It's especially problematic that the OSI is a closed-membership entity, and not an open-membership professional association. There is no democratic way for software engineers to influence its policies. As an industry we've effectively ceded control over what licenses are acceptable to a random small non-profit. And as a result of that, it's harder today to be a successful independent software vendor than it was in the 90s, which is an absurd state of affairs.
My point was that accepting OSI’s terminology maintains a status quo that is harmful to innovation and harmful to independent software developers. You’re ceding control over what licenses are acceptable to a closed-membership non-democratic entity that isn’t a professional association. I choose not to do that by rejecting their terminology as a necessary first step.
You can easily release something with a shared source/source available license that doesnt make it open source. You can also dual license gpl/proprietary use license
> release something with a shared source/source available license that doesnt make it open source
I already described problems with that approach up-thread. People attack software that uses non-OSI-approved licenses and accuse it of "open washing" even if it avoids the term "open". Or they attack it for not being "open source" and refuse to use it, even if they're not working at a cloud provider or competitor, and are completely unaffected by the extra license terms.
In any case you're repeatedly saying "open source" when you actually mean "OSI-approved", which is the entire thing I'm railing against here.
> You can also dual license gpl/proprietary use license
That solves literally none of the cloud provider problems I've described above.
> OP is wrong, SQLite does match the requirements outlined in the OSI's definition:
That is true for most of us, but there are jurisdictions that do not recognise the public domain in the same way. SQLite's license page mentions this and offers licensing for people who need to deal with this. https://www.sqlite.org/copyright.html
I skimmed over both of those links and it seems that there are in fact no aspects of the definition that could be challenged with public domain software. The second one is all over the place (the author even says he's not a lawyer!) but it seems focused on the fact that public domain rights are not recognized the same in every country. SQLite has other licenses you can use for those situations. The idea that this project is not truly open source seems silly.
I will try to rephrase it and include links to Wikipedia and OSI
> As for whether SQLite is open source, well, the only reason a public domain dedication doesn’t meet the OSD is that it’s not a license. It’s more open.
That's true and I do acknowledge this in the post:
> Instead, SQLite is in the public domain, which means it has even fewer restrictions than any open source license.
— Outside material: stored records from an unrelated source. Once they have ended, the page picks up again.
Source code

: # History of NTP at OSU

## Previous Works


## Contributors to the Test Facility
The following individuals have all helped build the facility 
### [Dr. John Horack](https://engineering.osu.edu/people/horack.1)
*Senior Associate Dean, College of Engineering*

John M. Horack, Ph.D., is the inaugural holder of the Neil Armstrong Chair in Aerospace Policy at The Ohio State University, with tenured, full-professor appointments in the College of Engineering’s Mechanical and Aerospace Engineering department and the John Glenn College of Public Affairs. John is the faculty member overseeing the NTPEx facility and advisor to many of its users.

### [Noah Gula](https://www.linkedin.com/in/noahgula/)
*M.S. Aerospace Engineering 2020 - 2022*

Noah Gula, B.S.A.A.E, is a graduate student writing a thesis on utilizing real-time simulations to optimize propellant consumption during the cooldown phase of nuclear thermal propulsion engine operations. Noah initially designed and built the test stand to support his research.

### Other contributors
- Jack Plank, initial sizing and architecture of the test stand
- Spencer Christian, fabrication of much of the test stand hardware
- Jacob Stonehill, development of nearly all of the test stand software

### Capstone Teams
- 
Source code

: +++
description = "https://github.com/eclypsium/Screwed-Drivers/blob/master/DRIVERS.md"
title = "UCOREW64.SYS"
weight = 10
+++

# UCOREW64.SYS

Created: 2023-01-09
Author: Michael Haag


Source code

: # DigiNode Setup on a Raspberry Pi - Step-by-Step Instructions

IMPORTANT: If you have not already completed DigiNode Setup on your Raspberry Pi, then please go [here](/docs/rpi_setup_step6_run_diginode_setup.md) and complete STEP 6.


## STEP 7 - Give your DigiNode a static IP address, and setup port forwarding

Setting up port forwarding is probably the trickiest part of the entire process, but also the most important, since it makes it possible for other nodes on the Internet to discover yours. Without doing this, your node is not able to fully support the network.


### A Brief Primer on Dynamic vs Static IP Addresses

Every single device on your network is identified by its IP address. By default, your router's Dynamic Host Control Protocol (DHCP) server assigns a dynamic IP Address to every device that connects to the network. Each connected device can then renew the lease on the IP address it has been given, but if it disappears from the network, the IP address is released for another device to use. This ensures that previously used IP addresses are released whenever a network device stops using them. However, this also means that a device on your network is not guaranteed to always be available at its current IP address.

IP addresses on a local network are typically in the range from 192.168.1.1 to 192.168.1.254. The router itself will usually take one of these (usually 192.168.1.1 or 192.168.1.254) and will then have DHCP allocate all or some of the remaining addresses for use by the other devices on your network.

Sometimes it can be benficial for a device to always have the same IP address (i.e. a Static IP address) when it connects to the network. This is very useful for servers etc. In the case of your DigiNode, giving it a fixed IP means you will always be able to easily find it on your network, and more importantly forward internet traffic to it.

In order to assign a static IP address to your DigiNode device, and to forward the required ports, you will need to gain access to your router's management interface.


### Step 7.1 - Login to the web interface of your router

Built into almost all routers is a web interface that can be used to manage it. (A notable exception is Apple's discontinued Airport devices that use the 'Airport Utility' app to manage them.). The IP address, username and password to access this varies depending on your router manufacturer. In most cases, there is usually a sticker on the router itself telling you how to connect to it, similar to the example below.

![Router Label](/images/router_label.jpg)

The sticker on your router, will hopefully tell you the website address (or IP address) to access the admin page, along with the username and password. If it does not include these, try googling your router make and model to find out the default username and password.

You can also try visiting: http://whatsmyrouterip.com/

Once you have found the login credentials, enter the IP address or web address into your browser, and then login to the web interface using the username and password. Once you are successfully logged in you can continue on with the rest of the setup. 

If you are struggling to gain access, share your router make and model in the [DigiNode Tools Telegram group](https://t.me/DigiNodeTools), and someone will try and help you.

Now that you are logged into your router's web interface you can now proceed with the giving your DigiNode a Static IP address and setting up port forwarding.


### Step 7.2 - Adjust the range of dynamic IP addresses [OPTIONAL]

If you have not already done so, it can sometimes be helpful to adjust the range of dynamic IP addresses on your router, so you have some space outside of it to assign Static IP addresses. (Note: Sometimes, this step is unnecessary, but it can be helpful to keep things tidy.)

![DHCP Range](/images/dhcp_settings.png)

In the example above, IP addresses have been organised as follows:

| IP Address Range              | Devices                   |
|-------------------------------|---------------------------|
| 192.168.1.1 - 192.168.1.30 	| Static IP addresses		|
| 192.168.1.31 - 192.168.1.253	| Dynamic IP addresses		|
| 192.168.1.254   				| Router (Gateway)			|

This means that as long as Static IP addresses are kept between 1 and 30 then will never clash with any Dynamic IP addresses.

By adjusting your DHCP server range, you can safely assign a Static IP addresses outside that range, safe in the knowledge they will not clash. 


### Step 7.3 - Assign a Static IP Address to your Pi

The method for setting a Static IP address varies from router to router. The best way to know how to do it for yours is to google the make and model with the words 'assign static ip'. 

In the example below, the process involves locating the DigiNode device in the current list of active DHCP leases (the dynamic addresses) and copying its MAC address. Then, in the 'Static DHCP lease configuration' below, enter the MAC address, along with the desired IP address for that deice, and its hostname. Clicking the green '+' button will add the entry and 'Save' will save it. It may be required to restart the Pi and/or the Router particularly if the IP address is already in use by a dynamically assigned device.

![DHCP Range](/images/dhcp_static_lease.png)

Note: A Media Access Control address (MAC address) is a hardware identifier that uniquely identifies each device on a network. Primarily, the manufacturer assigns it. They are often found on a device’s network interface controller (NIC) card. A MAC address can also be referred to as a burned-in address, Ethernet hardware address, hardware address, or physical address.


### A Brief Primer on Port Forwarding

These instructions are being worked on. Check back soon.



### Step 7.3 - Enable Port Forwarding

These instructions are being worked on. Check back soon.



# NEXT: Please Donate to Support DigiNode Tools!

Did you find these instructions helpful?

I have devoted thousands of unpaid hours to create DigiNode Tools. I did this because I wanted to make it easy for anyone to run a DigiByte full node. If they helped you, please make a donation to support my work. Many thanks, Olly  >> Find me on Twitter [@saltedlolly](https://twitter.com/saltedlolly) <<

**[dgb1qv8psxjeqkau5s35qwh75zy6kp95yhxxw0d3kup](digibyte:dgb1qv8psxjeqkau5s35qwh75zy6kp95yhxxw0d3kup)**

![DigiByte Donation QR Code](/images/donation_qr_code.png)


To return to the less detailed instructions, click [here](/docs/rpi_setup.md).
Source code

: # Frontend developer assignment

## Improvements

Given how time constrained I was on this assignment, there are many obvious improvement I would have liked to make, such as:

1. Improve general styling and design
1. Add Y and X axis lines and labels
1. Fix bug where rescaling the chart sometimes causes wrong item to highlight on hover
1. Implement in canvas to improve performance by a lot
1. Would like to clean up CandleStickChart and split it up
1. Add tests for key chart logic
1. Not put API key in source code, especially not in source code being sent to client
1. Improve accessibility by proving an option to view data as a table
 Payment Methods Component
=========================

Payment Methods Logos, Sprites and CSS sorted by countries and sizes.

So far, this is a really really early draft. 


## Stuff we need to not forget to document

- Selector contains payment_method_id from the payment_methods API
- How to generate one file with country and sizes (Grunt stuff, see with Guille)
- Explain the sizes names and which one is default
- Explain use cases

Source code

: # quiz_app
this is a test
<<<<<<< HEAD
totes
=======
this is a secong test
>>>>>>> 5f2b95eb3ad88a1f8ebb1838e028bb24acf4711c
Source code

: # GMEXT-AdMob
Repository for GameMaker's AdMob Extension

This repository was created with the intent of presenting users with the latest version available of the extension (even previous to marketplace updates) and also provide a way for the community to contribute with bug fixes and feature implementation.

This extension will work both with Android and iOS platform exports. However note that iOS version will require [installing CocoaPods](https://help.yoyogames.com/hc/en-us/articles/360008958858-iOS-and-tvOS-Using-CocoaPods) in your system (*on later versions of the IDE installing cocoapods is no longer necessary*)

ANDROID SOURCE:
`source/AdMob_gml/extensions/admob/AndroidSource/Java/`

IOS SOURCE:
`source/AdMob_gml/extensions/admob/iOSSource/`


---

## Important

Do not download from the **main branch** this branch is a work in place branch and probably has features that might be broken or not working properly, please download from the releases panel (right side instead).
I'm willing to let OSI own "Open Source", cause why not (do they have a trademark on "Open Source"?), but not "open source". All-lowercase "open source" includes public domain, I don't care what OSI says about it, while "Open Source" is whatever OSI says it is, and if that does not include public domain then so be it.
Capital letters are only useful as ECC, not direct signal. (You can't pronounce them, they aren't preserved in many contexts, the lay writer won't respect them, etc).
Your idea is like saying "Google" can be a trademark owned by Alphabet but "google" is just a verb. It seems like a cute linguistic hack but won't be meaningful in the public discourse.
> Capital letters are only useful as ECC, not direct signal. (You can't pronounce them, they aren't preserved in many contexts, the lay writer won't respect them, etc).
In speech I clarify if and when needed, naturally.
> Your idea is like saying "Google" can be a trademark owned by Alphabet but "google" is just a verb. It seems like a cute linguistic hack but won't be meaningful in the public discourse.
You have it exactly backwards. Descriptively "to google" is a verb.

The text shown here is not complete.